CategoriesPython

Investigating Python Memory Usage

Alternate title: Why Is This Program Using So Much Memory and What Can I Do About It??

As part of work on my speech transcriber project, which aims to transcribe longer recordings while using less memory by segmenting based on DeepSegment. It’s still very much a work in progress.

While testing on an AWS EC2 instance with 2GB of RAM, though, it crashed with a memory error, even though it shouldn’t use nearly that much. This post is about how I diagnosed and solved the problem, and what tools are available.

Getting an Overview of the Problem

First, I narrowed down my code to something that was more easily repeatable.

from pydub import AudioSegment

segment = AudioSegment.from_file("test_audio.mp3") # Open the 57MB mp3
segment.set_frame_rate(16000) # Change the frame rate

All of the graphs below were based on running this simple test.

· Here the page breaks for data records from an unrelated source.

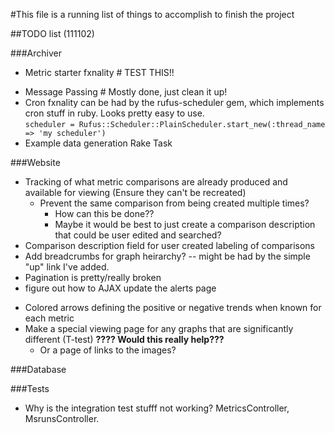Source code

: #This file is a running list of things to accomplish to finish the project

##TODO list (111102)

###Archiver
-	Metric starter fxnality  # TEST THIS!!
*	Message Passing # Mostly done, just clean it up!
* Cron fxnality can be had by the rufus-scheduler gem, which implements cron stuff in ruby.  Looks pretty easy to use.  
		`scheduler = Rufus::Scheduler::PlainScheduler.start_new(:thread_name => 'my scheduler')`
* Example data generation Rake Task

###Website
  - Tracking of what metric comparisons are already produced and available for viewing (Ensure they can't be recreated)
    - Prevent the same comparison from being created multiple times?
      - How can this be done??
      - Maybe it would be best to just create a comparison description that could be user edited and searched?
  - Comparison description field for user created labeling of comparisons
  - Add breadcrumbs for graph heirarchy?
      -- might be had by the simple "up" link I've added.
  - Pagination is pretty/really broken
  - figure out how to AJAX update the alerts page
* Colored arrows defining the positive or negative trends when known for each metric
* Make a special viewing page for any graphs that are significantly different (T-test) __????  Would this really help???__
  * Or a page of links to the images?

###Database

###Tests
* Why is the integration test stufff not working? MetricsController,
  MsrunsController.
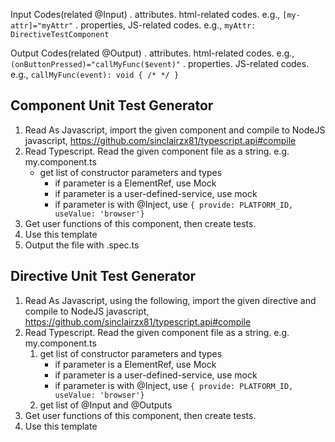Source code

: Input Codes(related @Input)
  . attributes. html-related codes. e.g., `[my-attr]="myAttr"` 
  . properties, JS-related codes. e.g.,   `myAttr: DirectiveTestComponent`

Output Codes(related @Output)
  . attributes. html-related codes. e.g., `(onButtonPressed)="callMyFunc($event)"`
  . properties. JS-related codes. e.g., `callMyFunc(event): void { /* */ }`

## Component Unit Test Generator

1. Read As Javascript, import the given component and compile to NodeJS javascript, 
   https://github.com/sinclairzx81/typescript.api#compile
1. Read Typescript. Read the given component file as a string. e.g. my.component.ts
   - get list of constructor parameters and types
      - if parameter is a ElementRef, use Mock
      - if parameter is a user-defined-service, use mock
      - if parameter is with @Inject, use  `{ provide: PLATFORM_ID, useValue: 'browser'}`
1. Get user functions of this component, then create tests.
1. Use this template
1. Output the file with .spec.ts

## Directive Unit Test Generator

1. Read As Javascript, using the following, import the given directive and compile to NodeJS javascript, 
   https://github.com/sinclairzx81/typescript.api#compile
1. Read Typescript. Read the given component file as a string. e.g. my.component.ts
   1. get list of constructor parameters and types
      - if parameter is a ElementRef, use Mock
      - if parameter is a user-defined-service, use mock
      - if parameter is with @Inject, use  `{ provide: PLATFORM_ID, useValue: 'browser'}`
   1. get list of @Input and @Outputs
1. Get user functions of this component, then create tests.
1. Use this template
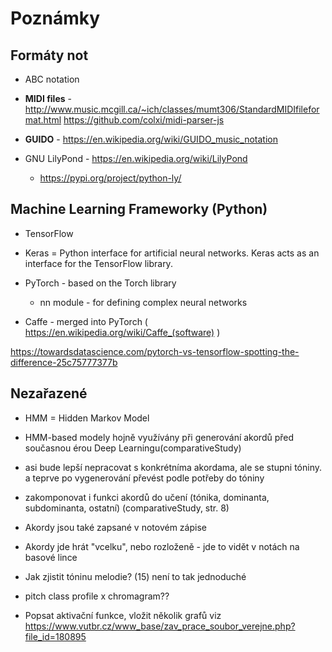 # Poznámky

## Formáty not

* ABC notation

* __MIDI files__ - http://www.music.mcgill.ca/~ich/classes/mumt306/StandardMIDIfileformat.html
https://github.com/colxi/midi-parser-js

* __GUIDO__ - https://en.wikipedia.org/wiki/GUIDO_music_notation

* GNU LilyPond - https://en.wikipedia.org/wiki/LilyPond
    * https://pypi.org/project/python-ly/


## Machine Learning Frameworky (Python)

* TensorFlow

* Keras =  Python interface for artificial neural networks. Keras acts as an interface for the TensorFlow library.

* PyTorch - based on the Torch library
    * nn module -  for defining complex neural networks

* Caffe - merged into PyTorch ( https://en.wikipedia.org/wiki/Caffe_(software) )


https://towardsdatascience.com/pytorch-vs-tensorflow-spotting-the-difference-25c75777377b

## Nezařazené

* HMM = Hidden Markov Model

* HMM-based modely hojně využívány při generování akordů před současnou érou Deep Learningu(comparativeStudy)

* asi bude lepší nepracovat s konkrétníma akordama, ale se stupni tóniny. a teprve po vygenerování převést podle potřeby do tóniny

* zakomponovat i funkci akordů do učení (tónika, dominanta, subdominanta, ostatní) (comparativeStudy, str. 8)

* Akordy jsou také zapsané v notovém zápise

* Akordy jde hrát "vcelku", nebo rozloženě - jde to vidět v notách na basové lince

* Jak zjistit tóninu melodie? (15) není to tak jednoduché

* pitch class profile x chromagram??

* Popsat aktivační funkce, vložit několik grafů viz https://www.vutbr.cz/www_base/zav_prace_soubor_verejne.php?file_id=180895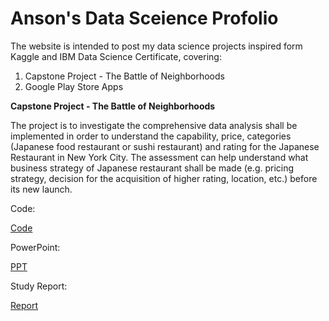 # Anson's Data Sceience Profolio
The website is intended to post my data science projects inspired form Kaggle and IBM Data Science Certificate, covering:
  1. Capstone Project - The Battle of Neighborhoods
  2. Google Play Store Apps 


**Capstone Project - The Battle of Neighborhoods**

The project is to investigate the comprehensive data analysis shall be implemented in order to understand the capability, price, categories (Japanese food restaurant or sushi restaurant) and rating for the Japanese Restaurant in New York City. The assessment can help understand what business strategy of Japanese restaurant shall be made (e.g. pricing strategy, decision for the acquisition of higher rating, location, etc.) before its new launch. 



Code:

[Code](https://github.com/ansonlalu/Anson-s-Data-Sceience-Profolio/blob/master/Capstone%20Project%20-%20The%20Battle%20of%20Neighborhoods%20(Latest)%20(1).ipynb)

PowerPoint:

[PPT](https://github.com/ansonlalu/Anson-s-Data-Sceience-Profolio/blob/master/Capstone%20Project%20-%20The%20Battle%20of%20Neighborhoods_PPT.pdf)

Study Report:

[Report](https://github.com/ansonlalu/Anson-s-Data-Sceience-Profolio/blob/master/Capstone%20Project%20-%20The%20Battle%20of%20Neighborhoods%20(Week%202)_Report.pdf)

Now, it’s time to introduce psrecord, which is capable of measuring the CPU and RAM usage of a process. It can attach to an already-running process with the command psrecord <pid> --plot plot.png, which is useful for peeking at a long-running process.

For our purposes, though, psrecord can start the process for us and monitor it from start to finish. Just put the command to run in quotation marks in place of the pid. It’ll look like psrecord "python test_memory.py" --plot plot.png

Here’s what the resulting graph looks like:

Pydub memory usage before changes

The red line plots CPU usage (on the left) and the blue line memory usage (on the right). The peak memory usage is roughly 2,300MB. Definitely too much for my 2GB EC2 instance.

This is a good overview of the scope of the problem, and gives a baseline of CPU and time to compare to. In other words, if a change gets us below the 2GB mark on RAM, but suddenly takes longer to process, or uses more CPU, that’s something we want to be aware of.

Finding the Root of the Problem

What psrecord does not tell us is where the memory is being allocated in the program. What line(s) of code, specifically, are using up all of this memory?

That’s where Fil comes in. It produces a flamegraph, much like Py-Spy, but with memory usage instead of CPU. This will let us zoom in on the specific lines in pydub that allocate memory.

(Note that Fil’s actual output is an SVG and much easier to use)

According to Fil, the peak memory was 2,147MB and there are a number of places that memory is allocated. Our goal, then, is to look through those places and see if any of them can be removed.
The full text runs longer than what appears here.